• _ABOUT THIS TASK_
Search the entries below for "agregarPez" and copy each matching line.

○ ○ ○ ○ ○

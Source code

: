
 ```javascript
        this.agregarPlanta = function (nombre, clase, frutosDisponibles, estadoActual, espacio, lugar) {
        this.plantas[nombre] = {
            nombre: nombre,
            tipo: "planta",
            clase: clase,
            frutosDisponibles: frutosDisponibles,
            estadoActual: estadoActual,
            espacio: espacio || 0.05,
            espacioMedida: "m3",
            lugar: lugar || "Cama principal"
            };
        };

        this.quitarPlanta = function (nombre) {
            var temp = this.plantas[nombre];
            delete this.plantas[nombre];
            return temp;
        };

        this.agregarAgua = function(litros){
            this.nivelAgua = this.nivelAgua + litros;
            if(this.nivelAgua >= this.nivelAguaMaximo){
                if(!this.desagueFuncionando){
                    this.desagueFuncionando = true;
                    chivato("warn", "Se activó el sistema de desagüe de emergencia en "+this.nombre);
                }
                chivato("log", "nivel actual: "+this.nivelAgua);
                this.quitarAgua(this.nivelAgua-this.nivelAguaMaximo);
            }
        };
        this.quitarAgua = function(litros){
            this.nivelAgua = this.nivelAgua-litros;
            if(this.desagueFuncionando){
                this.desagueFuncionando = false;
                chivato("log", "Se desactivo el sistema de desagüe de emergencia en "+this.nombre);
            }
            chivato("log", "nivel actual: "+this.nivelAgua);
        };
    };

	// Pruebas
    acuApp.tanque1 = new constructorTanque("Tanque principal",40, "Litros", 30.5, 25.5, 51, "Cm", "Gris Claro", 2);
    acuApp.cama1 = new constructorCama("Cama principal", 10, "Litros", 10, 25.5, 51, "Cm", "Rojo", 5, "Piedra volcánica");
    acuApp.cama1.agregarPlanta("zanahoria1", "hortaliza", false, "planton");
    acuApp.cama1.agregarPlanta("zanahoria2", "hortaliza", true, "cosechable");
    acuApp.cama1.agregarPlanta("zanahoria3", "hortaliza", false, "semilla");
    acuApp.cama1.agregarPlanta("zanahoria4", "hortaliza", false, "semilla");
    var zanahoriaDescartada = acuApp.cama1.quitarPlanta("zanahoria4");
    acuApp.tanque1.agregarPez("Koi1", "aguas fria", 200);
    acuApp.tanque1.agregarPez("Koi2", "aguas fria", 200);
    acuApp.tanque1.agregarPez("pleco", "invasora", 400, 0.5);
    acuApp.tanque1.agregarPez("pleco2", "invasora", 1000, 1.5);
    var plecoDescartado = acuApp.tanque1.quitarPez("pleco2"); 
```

○ ○ ○ ○ ○

• _PROBLEM SOLUTION_
    acuApp.tanque1.agregarPez("Koi1", "aguas fria", 200);
    acuApp.tanque1.agregarPez("Koi2", "aguas fria", 200);
    acuApp.tanque1.agregarPez("pleco", "invasora", 400, 0.5);
    acuApp.tanque1.agregarPez("pleco2", "invasora", 1000, 1.5);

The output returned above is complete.